With a wife and three children depending on him, Ryan Fore did not realize the extent of struggle he would face after being laid off from New Horizons RV Corp., an RV manufacturer based in Junction City, Kan., in December. His family no longer had health insurance.

The cost of gas mileage – necessary for job-hunting sometimes 10 or 20 miles away from his Chapman, Kan., home – took a toll, according to the Associated Press.

Unemployment compensation helped, but did not provide enough.

“At first, I didn’t think it would take very long to find work, but it did,” Fore said. “I took what I could get – and it took about three months.”

He moved out to western Kansas for almost two weeks to help his mother install fence on pastureland.

After that, he found temping jobs in Abilene and Chapman. Meanwhile, his wife Crystal, a full-time Kansas State University student, had to work more than 30 hours each weekend.

“When I lost my job, she worked more,” Fore said. “We have three kids, and they missed mom a lot.”

Then, in late April, he got the call. Jobs were returning to New Horizons, his supervisor said.

“I told him I’d be happy to come back again,” Fore said during an interview last week. “That was very good news.”

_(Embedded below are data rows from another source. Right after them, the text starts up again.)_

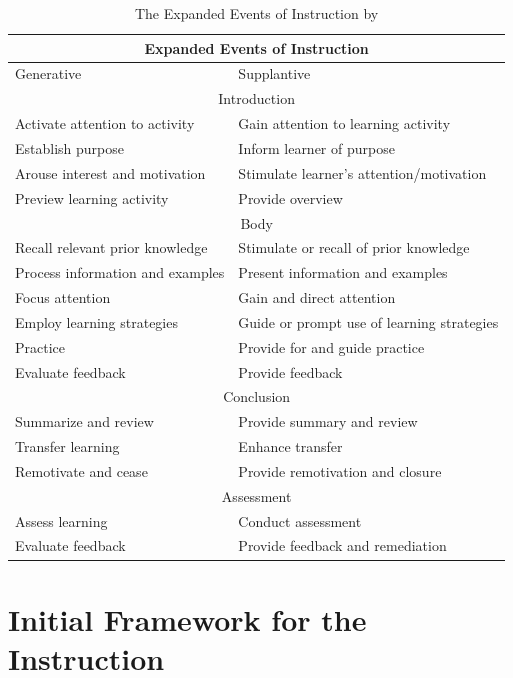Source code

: \documentclass[11pt,twoside]{report} %
\begin{document}
\begin{table}[htbp]
\begin{center}
\begin{tabular}{|p{}|p{}|}
\hline
\multicolumn{ 2}{|c|}{\textbf{Expanded Events of Instruction}} \\ \hline
Generative & Supplantive \\ \hline
\multicolumn{ 2}{|c|}{Introduction} \\ \hline
Activate attention to activity & Gain attention to learning activity \\ \hline
Establish purpose & Inform learner of purpose \\ \hline
Arouse interest and motivation & Stimulate learner's attention/motivation \\ \hline
Preview learning activity & Provide overview \\ \hline
\multicolumn{ 2}{|c|}{Body} \\ \hline
Recall relevant prior knowledge & Stimulate or recall of prior knowledge \\ \hline
Process information and examples & Present information and examples \\ \hline
Focus attention & Gain and direct attention \\ \hline
Employ learning strategies & Guide or prompt use of learning strategies \\ \hline
Practice & Provide for and guide practice \\ \hline
Evaluate feedback & Provide feedback \\ \hline
\multicolumn{ 2}{|c|}{Conclusion} \\ \hline
Summarize and review & Provide summary and review \\ \hline
Transfer learning & Enhance transfer \\ \hline
Remotivate and cease & Provide remotivation and closure \\ \hline
\multicolumn{ 2}{|c|}{Assessment} \\ \hline
Assess learning & Conduct assessment \\ \hline
Evaluate feedback & Provide feedback and remediation \\ \hline
\end{tabular}
\end{center}
\caption{The Expanded Events of Instruction by \protect\cite{smithragan}}
\label{tab:eventsinstruction}
\end{table}

\chapter{Initial Framework for the Instruction}
\label{app:framework1}
\end{document}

Between layoffs in November and December, New Horizons’ staffing dwindled to as few as 19 people.

Since then, the payroll has increased to 38 full-time employees. Only four positions have been eliminated, Hew Horizons president Phil Brokenicky said.

Interviews with Brokenicky and three of his employees suggested that while a variety of factors appear to have contributed to this turnaround, a commitment to product quality has been prominent.

The company’s 2010 fifth-wheel model has been top-rated by RV Consumer Group and sells for $134,000.

The custom RV features slide-out sections that extend an extra half-foot over the 2009 edition.

At 102 inches wide, the new unit’s width has increased by six inches. The RV has been built with double insulation, a ducted air conditioner and cherry-wood interior. With a goal of producing one new unit each week, New Horizons has a policy of building RVs only after orders have been placed.

Sluggish sales since August 2007 appear to be rebounding, but the year-to-date number of units delivered remains down 60%.

Late last year, Brokenicky said, the downturn meant employee layoffs, hiring his wife to work without pay and dipping into personal resources to keep the company afloat.

In essence, he said, it was not a time to “sit back and lick our wounds, but to look at our product, and make it even better than it already was.”

On the assembly line, this philosophy has been like the glue applied to fiberglass after Gerald Lechner has finished laminating.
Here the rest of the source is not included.